The Institute for Aquarium Maintenance Science Institute for Aquarium Maintenance Science Methods · Standards · Stewardship
Guide 04 · Algae Management

Algae is a symptom, not an enemy

Algae in an aquarium is not an infestation that arrives from outside. It is the tank telling you that the balance of light and nutrients has tipped in its favour. Scrub all you like; until you change that balance, it comes back. So change the balance.

Reading time ~8 minutes · Builds on Water Chemistry

What algae actually needs

Algae are photosynthetic organisms, and like all plants they grow when they have light and dissolved nutrients — principally nitrogen (as nitrate and ammonia) and phosphorus (as phosphate). The science of how nutrient and light availability govern algal growth is the foundation of aquatic ecology: in any body of water, growth is limited by whichever resource runs out first.[10] An aquarium is simply a very small body of water in which the keeper controls both inputs.

The drivers of algae growth Light plus dissolved nutrients, chiefly nitrogen and phosphorus, drive algae growth. Reducing either input limits the growth. Light duration × intensity + Nutrients nitrate (N) · phosphate (P) drive Algae growth Cut either input and growth slows
Figure 1 — Algae growth is driven by light and dissolved nutrients. Because growth is limited by whichever is scarcest, reducing either input is an effective lever.

The three levers

Everything you can do about algae reduces to adjusting one of three things:

  • Light — too long a photoperiod or too intense a light favours algae. Most planted tanks need only 6–8 hours; a tank with no live plants needs less still. Direct sunlight on the glass is a classic, stubborn cause.
  • Nutrients — excess nitrate and phosphate are fuel. Their commonest source is overfeeding and overstocking, with the surplus ending up as dissolved waste. Regular water changes export those nutrients;[7] restrained feeding stops them building up in the first place.
  • Competition — healthy live plants consume the same light and nutrients algae want, and a well-planted tank is one of the most reliable long-term defences, because the plants simply outcompete the algae for resources.[10]

Reading the type of algae

Different algae tell you slightly different things. None is cause for panic; each is a clue.

Common aquarium algae and what each suggests
AppearanceCommon nameUsually points to
Brown, dusty film on glass and substrateDiatomsCommon in new tanks; often fades as the system matures.
Green dots on glassGreen spot algaeStrong light; often associated with low phosphate.
Green, cloudy water"Green water" (suspended algae)Excess light and nutrients, sometimes sunlight; an algal bloom in the water column.
Long green strandsHair / thread algaeSurplus light and nutrients together.
Dark, tufted growth on edges and equipmentBlack beard algae (BBA)Often linked to unstable CO₂/flow in planted tanks and excess organics.
Slimy blue-green sheets, distinctive smellCyanobacteriaStrictly a bacterium, not an alga; tied to excess nutrients and poor flow.
A note of proportion

A little algae is normal and even healthy — it is part of a living system, and grazing fish and invertebrates enjoy it. The goal of "algae management" is balance, not sterility. A tank with no algae at all is usually a tank with no life in it.

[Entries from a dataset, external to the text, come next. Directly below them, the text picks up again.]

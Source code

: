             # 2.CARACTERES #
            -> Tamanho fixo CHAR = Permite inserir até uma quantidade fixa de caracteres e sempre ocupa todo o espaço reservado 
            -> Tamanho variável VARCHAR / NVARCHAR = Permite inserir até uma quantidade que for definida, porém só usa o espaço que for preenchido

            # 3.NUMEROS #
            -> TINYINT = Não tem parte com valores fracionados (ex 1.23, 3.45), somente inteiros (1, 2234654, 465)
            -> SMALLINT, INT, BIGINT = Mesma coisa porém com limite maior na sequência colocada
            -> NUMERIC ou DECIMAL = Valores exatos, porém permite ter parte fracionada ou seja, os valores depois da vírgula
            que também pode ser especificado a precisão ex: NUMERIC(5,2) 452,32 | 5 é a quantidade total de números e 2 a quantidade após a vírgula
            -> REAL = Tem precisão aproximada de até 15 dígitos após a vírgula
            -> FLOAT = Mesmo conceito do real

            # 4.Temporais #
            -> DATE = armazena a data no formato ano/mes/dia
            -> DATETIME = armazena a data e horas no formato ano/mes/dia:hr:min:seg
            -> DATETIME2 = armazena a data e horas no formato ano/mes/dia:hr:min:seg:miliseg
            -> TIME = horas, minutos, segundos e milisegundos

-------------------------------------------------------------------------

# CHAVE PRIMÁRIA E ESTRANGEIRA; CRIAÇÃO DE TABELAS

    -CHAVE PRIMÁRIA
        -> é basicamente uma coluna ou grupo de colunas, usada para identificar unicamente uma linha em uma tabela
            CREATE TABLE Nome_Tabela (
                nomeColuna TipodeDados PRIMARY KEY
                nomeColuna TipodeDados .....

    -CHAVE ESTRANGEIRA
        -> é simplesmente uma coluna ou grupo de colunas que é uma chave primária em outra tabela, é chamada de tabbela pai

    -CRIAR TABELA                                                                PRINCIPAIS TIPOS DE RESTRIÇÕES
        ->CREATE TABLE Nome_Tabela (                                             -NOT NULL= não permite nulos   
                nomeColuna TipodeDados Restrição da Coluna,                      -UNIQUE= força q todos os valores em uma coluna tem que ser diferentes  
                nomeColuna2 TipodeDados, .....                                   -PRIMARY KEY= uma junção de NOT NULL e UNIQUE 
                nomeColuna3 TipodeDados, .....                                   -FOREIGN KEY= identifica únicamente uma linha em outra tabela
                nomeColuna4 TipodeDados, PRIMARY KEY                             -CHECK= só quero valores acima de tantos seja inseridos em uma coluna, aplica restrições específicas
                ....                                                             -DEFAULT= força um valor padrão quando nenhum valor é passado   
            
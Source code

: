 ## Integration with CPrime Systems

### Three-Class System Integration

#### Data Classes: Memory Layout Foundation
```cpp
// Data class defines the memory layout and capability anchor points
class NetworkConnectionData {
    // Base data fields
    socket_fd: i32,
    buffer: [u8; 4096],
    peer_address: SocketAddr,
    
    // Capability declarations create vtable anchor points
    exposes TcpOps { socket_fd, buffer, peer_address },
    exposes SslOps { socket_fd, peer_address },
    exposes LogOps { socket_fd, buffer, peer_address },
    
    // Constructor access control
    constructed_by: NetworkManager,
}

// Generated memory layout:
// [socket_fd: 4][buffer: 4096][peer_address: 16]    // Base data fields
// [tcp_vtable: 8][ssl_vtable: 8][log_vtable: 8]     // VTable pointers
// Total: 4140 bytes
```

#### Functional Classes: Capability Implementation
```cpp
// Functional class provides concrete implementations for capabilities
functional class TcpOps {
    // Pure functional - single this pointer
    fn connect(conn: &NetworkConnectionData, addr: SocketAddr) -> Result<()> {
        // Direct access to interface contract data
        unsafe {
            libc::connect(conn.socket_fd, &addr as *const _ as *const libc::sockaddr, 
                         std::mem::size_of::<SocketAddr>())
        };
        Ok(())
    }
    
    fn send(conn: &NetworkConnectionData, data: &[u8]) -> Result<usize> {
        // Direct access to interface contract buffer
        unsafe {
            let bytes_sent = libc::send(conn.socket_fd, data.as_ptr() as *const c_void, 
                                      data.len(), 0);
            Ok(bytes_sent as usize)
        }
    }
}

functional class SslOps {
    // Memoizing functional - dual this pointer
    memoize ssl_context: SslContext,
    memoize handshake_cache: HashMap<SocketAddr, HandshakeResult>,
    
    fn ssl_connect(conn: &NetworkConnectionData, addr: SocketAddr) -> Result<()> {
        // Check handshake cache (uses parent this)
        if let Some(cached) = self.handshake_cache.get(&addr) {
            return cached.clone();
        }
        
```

The method for an algae problem

  1. Reduce the photoperiod

    Put the lights on a timer and shorten the day. Eliminate direct sunlight on the tank. This alone resolves a surprising number of cases.

  2. Cut the nutrient supply at source

    Feed less, and less often; remove uneaten food. Overfeeding is the most common upstream cause of an algae bloom, because the surplus becomes the nitrate and phosphate that feed it.

  3. Export nutrients with water changes

    Increase the frequency or volume of partial water changes for a while to physically remove dissolved nutrients from the system.[7]

  4. Remove what is there, and add competition

    Manually remove visible algae (scrape, siphon, twirl out thread algae). Consider adding or strengthening live plants so something desirable competes for the same resources.[10]

  5. Be patient and consistent

    A balance shift takes a couple of weeks to show. Resist the urge to throw chemicals at it; chemical algaecides treat the symptom and can harm plants and filter bacteria while the underlying imbalance remains.